Tapi kematian itu bukan sekadar catatan medis. Ia adalah teka-teki berlapis, seperti novel detektif yang ditulis dengan tinta darah. Ada yang bilang dia jatuh. Ada yang bersumpah dia terdorong. Ada yang berbisik tentang penderaan, bullying, yang mungkin sudah lama menghantuinya. Lalu rumor mulai beredar, menempel di dinding media sosial, menuduh keluarga-keluarga berpengaruh. Seperti biasa, setiap tuduhan besar akan memanggil seribu bantahan resmi, istana menolak, menteri menyangkal, dan semua nama besar berkata, “Kami tak ada kaitan.”
Polis Diraja Malaysia (PDRM) tampil di layar televisi dengan wajah serius, mengatakan penyelidikan sedang berjalan “secara telus” transparan. Tapi transparannya seperti kaca patri di gereja tua, indah dilihat, tapi sulit sekali tembus pandang. Kementerian Pendidikan Malaysia (KPM) berjanji akan berlaku adil, memberikan dukungan psikososial, seolah trauma bisa disembuhkan dengan brosur motivasi.
Lalu keputusan yang membuat bulu kuduk meremang. Attorney General’s Chambers (AGC) memerintahkan pembongkaran kembali makam Zara untuk autopsi kedua. Alasan resmi, mencari kebenaran. Tapi di hati rakyat, itu terasa seperti membuka luka yang belum kering, mengaduk kesedihan keluarga yang sudah hampir tak sanggup berdiri. Perdana Menteri Anwar Ibrahim bersumpah, “Tiada siapa akan dilindungi, tidak kira siapa anak siapa pun.” Kata-kata itu bergema, namun sejarah negeri ini sudah terlalu sering membuktikan bahwa sumpah bisa menjadi sekadar dekorasi retorik.
Di lapangan, rakyat bergerak. Dari Tawau hingga Sandakan, dari Lahad Datu ke Semporna, lilin dinyalakan, wajah-wajah asing berkumpul dalam vigil diam. Aspirasi Wanita Sabah (AWS) berdiri di garis depan, menuntut investigasi telus dan reformasi perlindungan pelajar. Kota Kota Kinabalu jadi panggung doa yang basah oleh air mata. Di balik setiap cahaya lilin, ada pertanyaan yang tak pernah terjawab, siapa yang sebenarnya bertanggung jawab?
Bayangkan seandainya ini kasus yang ditangani Sherlock Holmes. Ia mungkin akan jongkok di tanah, mengamati retakan kecil di dinding asrama, menemukan sehelai kain sobek di paku, lalu berkata, “Watson, ini bukan sekadar kecelakaan. Ini orkestra yang dimainkan oleh tangan-tangan tersembunyi.” Tapi kita tak punya Holmes, yang kita punya adalah laporan pers yang diulang seperti doa tanpa iman.

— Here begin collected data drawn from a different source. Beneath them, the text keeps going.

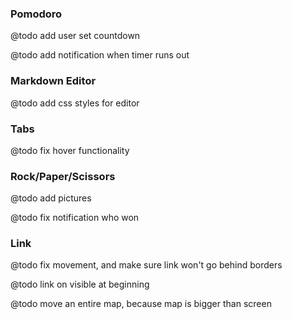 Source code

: ### Pomodoro
@todo add user set countdown

@todo add notification when timer runs out

### Markdown Editor
@todo add css styles for editor

### Tabs
@todo fix hover functionality

### Rock/Paper/Scissors
@todo add pictures

@todo fix notification who won

### Link
@todo fix movement, and make sure link won't go behind borders 

@todo link on visible at beginning

@todo move an entire map, because map is bigger than screen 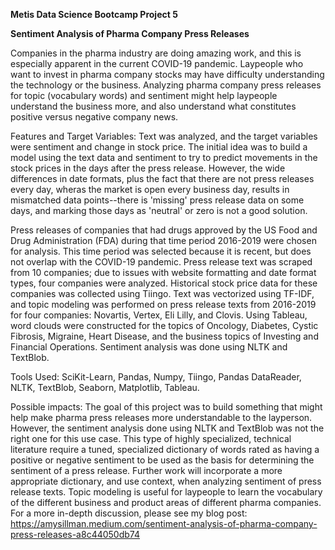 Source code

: **Metis Data Science Bootcamp Project 5**

**Sentiment Analysis of Pharma Company Press Releases**

Companies in the pharma industry are doing amazing work, and this is especially apparent in the current COVID-19 pandemic. Laypeople who want to invest in pharma company stocks may have difficulty understanding the technology or the business. Analyzing pharma company press releases for topic (vocabulary words) and sentiment might help laypeople understand the business more, and also understand what constitutes positive versus negative company news.

Features and Target Variables: Text was analyzed, and the target variables were sentiment and change in stock price. The initial idea was to build a model using the text data and sentiment to try to predict movements in the stock prices in the days after the press release. However, the wide differences in date formats, plus the fact that there are not press releases every day, wheras the market is open every business day, results in mismatched data points--there is 'missing' press release data on some days, and marking those days as 'neutral' or zero is not a good solution.

Press releases of companies that had drugs approved by the US Food and Drug Administration (FDA) during that time period 2016-2019 were chosen for analysis. This time period was selected because it is recent, but does not overlap with the COVID-19 pandemic. Press release text was scraped from 10 companies; due to issues with website formatting and date format types, four companies were analyzed. Historical stock price data for these companies was collected using Tiingo. Text was vectorized using TF-IDF, and topic modeling was performed on press release texts from 2016-2019 for four companies: Novartis, Vertex, Eli Lilly, and Clovis. Using Tableau, word clouds were constructed for the topics of Oncology, Diabetes, Cystic Fibrosis, Migraine, Heart Disease, and the business topics of Investing and Financial Operations. Sentiment analysis was done using NLTK and TextBlob.

Tools Used: SciKit-Learn, Pandas, Numpy, Tiingo, Pandas DataReader, NLTK, TextBlob, Seaborn, Matplotlib, Tableau.

Possible impacts: The goal of this project was to build something that might help make pharma press releases more understandable to the layperson. However, the sentiment analysis done using NLTK and TextBlob was not the right one for this use case. This type of highly specialized, technical literature require a tuned, specialized dictionary of words rated as having a positive or negative sentiment to be used as the basis for determining the sentiment of a press release. Further work will incorporate a more appropriate dictionary, and use context, when analyzing sentiment of press release texts. Topic modeling is useful for laypeople to learn the vocabulary of the different business and product areas of different pharma companies. For a more in-depth discussion, please see my blog post: https://amysillman.medium.com/sentiment-analysis-of-pharma-company-press-releases-a8c44050db74

# 
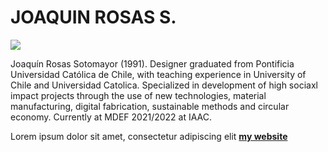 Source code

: # JOAQUIN ROSAS S.

![](../images/perezoso.jpg)

Joaquín Rosas Sotomayor (1991). Designer graduated from Pontificia Universidad Católica de Chile, with teaching experience in University of Chile and Universidad Catolica. Specialized in development of high sociaxl impact projects through the use of new technologies,
material manufacturing, digital fabrication,
sustainable methods and circular economy. Currently at MDEF 2021/2022 at IAAC.

Lorem ipsum dolor sit amet, consectetur adipiscing elit **[my website](https://community.emergentfutures.io/courses/5566525/content)**
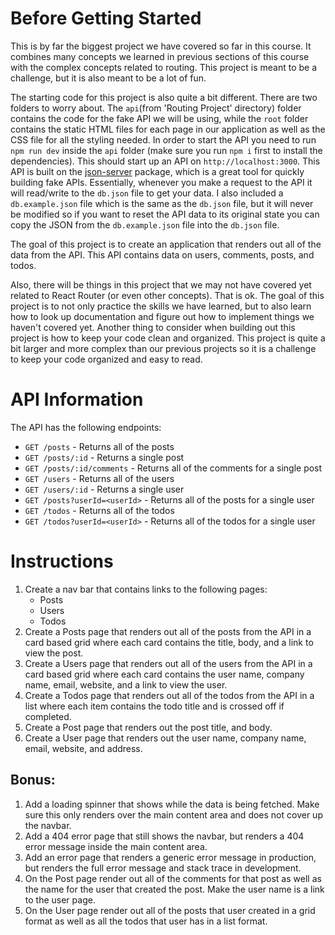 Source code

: # Before Getting Started

This is by far the biggest project we have covered so far in this course. It combines many concepts we learned in previous sections of this course with the complex concepts related to routing. This project is meant to be a challenge, but it is also meant to be a lot of fun.

The starting code for this project is also quite a bit different. There are two folders to worry about. The `api`(from 'Routing Project' directory) folder contains the code for the fake API we will be using, while the `root` folder contains the static HTML files for each page in our application as well as the CSS file for all the styling needed. In order to start the API you need to run `npm run dev` inside the `api` folder (make sure you run `npm i` first to install the dependencies). This should start up an API on `http://localhost:3000`. This API is built on the [json-server](https://www.npmjs.com/package/json-server) package, which is a great tool for quickly building fake APIs. Essentially, whenever you make a request to the API it will read/write to the `db.json` file to get your data. I also included a `db.example.json` file which is the same as the `db.json` file, but it will never be modified so if you want to reset the API data to its original state you can copy the JSON from the `db.example.json` file into the `db.json` file.

The goal of this project is to create an application that renders out all of the data from the API. This API contains data on users, comments, posts, and todos.

Also, there will be things in this project that we may not have covered yet related to React Router (or even other concepts). That is ok. The goal of this project is to not only practice the skills we have learned, but to also learn how to look up documentation and figure out how to implement things we haven't covered yet. Another thing to consider when building out this project is how to keep your code clean and organized. This project is quite a bit larger and more complex than our previous projects so it is a challenge to keep your code organized and easy to read.

# API Information

The API has the following endpoints:

- `GET /posts` - Returns all of the posts
- `GET /posts/:id` - Returns a single post
- `GET /posts/:id/comments` - Returns all of the comments for a single post
- `GET /users` - Returns all of the users
- `GET /users/:id` - Returns a single user
- `GET /posts?userId=<userId>` - Returns all of the posts for a single user
- `GET /todos` - Returns all of the todos
- `GET /todos?userId=<userId>` - Returns all of the todos for a single user

# Instructions

1. Create a nav bar that contains links to the following pages:
   - Posts
   - Users
   - Todos
2. Create a Posts page that renders out all of the posts from the API in a card based grid where each card contains the title, body, and a link to view the post.
3. Create a Users page that renders out all of the users from the API in a card based grid where each card contains the user name, company name, email, website, and a link to view the user.
4. Create a Todos page that renders out all of the todos from the API in a list where each item contains the todo title and is crossed off if completed.
5. Create a Post page that renders out the post title, and body.
6. Create a User page that renders out the user name, company name, email, website, and address.

## Bonus:

1. Add a loading spinner that shows while the data is being fetched. Make sure this only renders over the main content area and does not cover up the navbar.
2. Add a 404 error page that still shows the navbar, but renders a 404 error message inside the main content area.
3. Add an error page that renders a generic error message in production, but renders the full error message and stack trace in development.
4. On the Post page render out all of the comments for that post as well as the name for the user that created the post. Make the user name is a link to the user page.
5. On the User page render out all of the posts that user created in a grid format as well as all the todos that user has in a list format.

Kini, berbulan setelah kematian Zara, kita hanya punya potongan-potongan puzzle, jam kejadian yang misterius, rumor keluarga berpengaruh, bantahan resmi, janji transparansi, dan autopsi kedua yang seperti menggali rahasia dari tanah yang berat. Keadilan bergerak seperti kura-kura yang berpuasa, lambat, lemah, dan mudah disalip oleh lupa.
Zara Qairina kini bukan lagi hanya seorang pelajar. Ia adalah simbol, simbol dari janji yang belum ditepati, dari keadilan yang mungkin tersesat di lorong birokrasi, dari kebenaran yang disembunyikan di bawah selimut rumor dan protokol resmi. Sementara itu, jika memang ada pelaku, mungkin ia sedang duduk di beranda rumahnya sore ini, menyeruput teh, menunggu berita bahwa kasus ini “selesai” tanpa nama siapa pun di halaman terakhirnya.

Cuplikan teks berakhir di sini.